How can we fix a bug in the ACME protocol?

I wish that were true:

The vast majority of those 500 LoC are to account for the fact that we need to start over after 1 of N challenges fail. The reality is that you CAN'T drop all state, otherwise you'd end up retrying the same challenge that already failed. If port 80 is blocked, for example, you have to remember that you can't try the http challenge again.

It's a LOT of state management. I am not sure why you think you can just "drop all state" when actually you have to remember everything from the previous order so that the next time you don't encounter the same problem.

We're not asking to retry failed challenges though. We're asking to try the OTHER challenges that are offered, before the order is closed.

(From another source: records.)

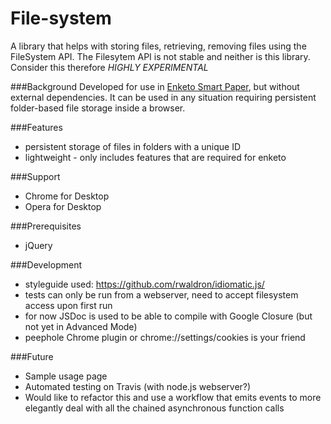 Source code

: File-system
===========

A library that helps with storing files, retrieving, removing files using the FileSystem API. The Filesytem API is not stable and neither is this library. Consider this therefore _HIGHLY EXPERIMENTAL_

###Background
Developed for use in [Enketo Smart Paper](https://enketo.org), but without external dependencies. It can be used in any situation requiring persistent folder-based file storage inside a browser.

###Features
* persistent storage of files in folders with a unique ID
* lightweight - only includes features that are required for enketo

###Support
* Chrome for Desktop
* Opera for Desktop

###Prerequisites
* jQuery

###Development
* styleguide used: https://github.com/rwaldron/idiomatic.js/
* tests can only be run from a webserver, need to accept filesystem access upon first run 
* for now JSDoc is used to be able to compile with Google Closure (but not yet in Advanced Mode)
* peephole Chrome plugin or chrome://settings/cookies is your friend

###Future
* Sample usage page
* Automated testing on Travis (with node.js webserver?)
* Would like to refactor this and use a workflow that emits events to more elegantly deal with all the chained asynchronous function calls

As an ACME client developer who is trying to make the client ecosystem more robust across the board, I would definitely like to have this discussion.

Why open 3 orders when you can open just 1?

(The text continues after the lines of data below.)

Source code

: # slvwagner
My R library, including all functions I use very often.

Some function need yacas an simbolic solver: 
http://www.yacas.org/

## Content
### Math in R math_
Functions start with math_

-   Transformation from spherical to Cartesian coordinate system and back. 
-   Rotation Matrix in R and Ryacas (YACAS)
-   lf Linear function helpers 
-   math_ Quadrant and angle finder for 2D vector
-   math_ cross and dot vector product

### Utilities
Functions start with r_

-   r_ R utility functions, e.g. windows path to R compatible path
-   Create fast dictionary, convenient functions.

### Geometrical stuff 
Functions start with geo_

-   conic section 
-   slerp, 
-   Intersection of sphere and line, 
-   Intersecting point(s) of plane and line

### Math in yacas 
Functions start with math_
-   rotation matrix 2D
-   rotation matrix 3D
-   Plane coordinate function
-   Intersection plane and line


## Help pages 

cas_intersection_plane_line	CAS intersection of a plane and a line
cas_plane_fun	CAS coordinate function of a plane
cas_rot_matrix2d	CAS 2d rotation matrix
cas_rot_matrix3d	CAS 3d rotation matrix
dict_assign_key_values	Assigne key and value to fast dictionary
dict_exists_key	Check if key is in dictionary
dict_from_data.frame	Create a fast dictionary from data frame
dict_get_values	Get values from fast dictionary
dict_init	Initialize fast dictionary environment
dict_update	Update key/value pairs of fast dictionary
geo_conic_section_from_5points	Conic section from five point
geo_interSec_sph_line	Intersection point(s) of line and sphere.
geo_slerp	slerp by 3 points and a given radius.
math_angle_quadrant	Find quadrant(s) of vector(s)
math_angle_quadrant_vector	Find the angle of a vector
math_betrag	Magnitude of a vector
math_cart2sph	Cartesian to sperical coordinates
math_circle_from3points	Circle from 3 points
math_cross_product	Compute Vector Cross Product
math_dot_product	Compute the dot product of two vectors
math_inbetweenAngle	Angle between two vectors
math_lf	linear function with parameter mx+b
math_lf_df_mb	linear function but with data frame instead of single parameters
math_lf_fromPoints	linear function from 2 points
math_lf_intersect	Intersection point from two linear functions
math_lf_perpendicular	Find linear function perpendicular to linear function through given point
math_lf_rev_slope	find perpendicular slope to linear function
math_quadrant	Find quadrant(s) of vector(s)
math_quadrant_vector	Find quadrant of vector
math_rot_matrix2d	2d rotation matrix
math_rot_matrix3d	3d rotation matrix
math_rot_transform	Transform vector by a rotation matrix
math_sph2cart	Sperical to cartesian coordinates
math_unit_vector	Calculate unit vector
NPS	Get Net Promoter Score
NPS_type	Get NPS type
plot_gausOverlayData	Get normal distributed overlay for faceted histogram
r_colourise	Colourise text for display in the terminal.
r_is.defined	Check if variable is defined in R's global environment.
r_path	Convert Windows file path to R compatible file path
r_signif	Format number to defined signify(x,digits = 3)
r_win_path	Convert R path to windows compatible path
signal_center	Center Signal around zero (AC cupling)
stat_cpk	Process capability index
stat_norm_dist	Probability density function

Because you don't. The vast majority of clients get by without retaining information from a previous run. In fact, many don't even specifically retry failed orders: they just log, exit 1, and wait for their next cron trigger to try again. It's very cool that Caddy goes to these lengths, but it is not necessary. As I said, most failures are either fundamental (falling back to other methods won't help) or transient (retrying the same method will help). The case you're solving for is a slim minority as far as I'm aware.

Yes, which is why I addressed that in the second half of my message. The spec does not allow for it, the vast majority of clients would break if we tried, and I don't believe this use-case is prevalent enough to be worth updating the spec to account for it. In fact, many clients can't fall back anyway! Many can only do HTTP-01: they aren't configured with credentials to update DNS, and they're not integrated into the server so they can't respond to a TLS-ALPN-01 request.

5 Likes

Thanks for your reply.

Ok, and maybe this emphasizes what the actual goal is here: Can we elevate our vision a little bit? Raise the bar a little higher? The goal for all of us is a robust and resilient ecosystem, not one where we rely on brittle and naive cron jobs for ACME clients that work only in 1/3 use cases. We should not be optimizing for that scenario. That is not the Internet we want to live in.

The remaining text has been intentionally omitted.